=== WHAT YOU NEED TO DO ===
Find the line containing "The description of". Retype it and every line after it through the end of the entries, exactly as written, with nothing added.

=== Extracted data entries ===
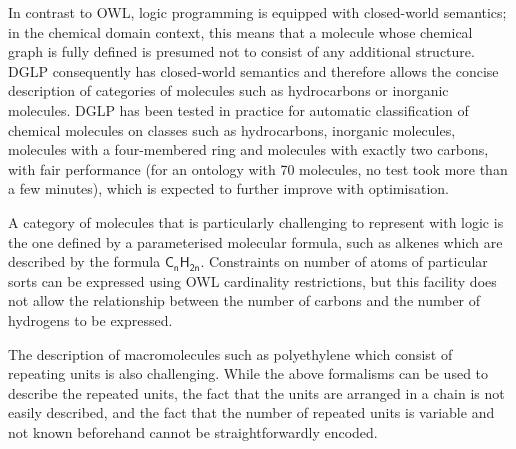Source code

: \documentclass[10pt]{bmc_article}
\newenvironment{bmcformat}{\baselineskip20pt\sloppy\setboolean{publ}{false}}{\baselineskip20pt\sloppy}
\begin{document}
\begin{bmcformat}
In contrast to OWL, logic programming is equipped with closed-world semantics; in the chemical domain context, this means that a molecule whose chemical graph is fully defined is presumed not to consist of any additional structure. DGLP \cite{magka2011} consequently has closed-world semantics and therefore allows the concise description of categories of molecules such as hydrocarbons or inorganic molecules. DGLP has been tested in practice for automatic classification of chemical molecules on classes such as hydrocarbons, inorganic molecules, molecules with a four-membered ring and molecules with exactly two carbons, with fair performance (for an ontology with 70 molecules, no test took more than a few minutes), which is expected to further improve with optimisation. %

A category of molecules that is particularly challenging to represent with logic is the one defined by a parameterised molecular formula, such as alkenes which are described by the formula $\mathsf{C_nH_{2n}}$. Constraints on number of atoms of particular sorts can be expressed using OWL cardinality restrictions, but this facility does not allow the relationship between the number of carbons and the number of hydrogens to be expressed.  

The description of macromolecules such as polyethylene which consist of repeating units is also challenging. While the above formalisms can be used to describe the repeated units, the fact that the units are arranged in a chain is not easily described, and the fact that the number of repeated units is variable and not known beforehand cannot be straightforwardly encoded. %

% 




\end{bmcformat}
\end{document}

=== SOLUTION TO THIS EXERCISE ===
The description of macromolecules such as polyethylene which consist of repeating units is also challenging. While the above formalisms can be used to describe the repeated units, the fact that the units are arranged in a chain is not easily described, and the fact that the number of repeated units is variable and not known beforehand cannot be straightforwardly encoded. %

% 




\end{bmcformat}
\end{document}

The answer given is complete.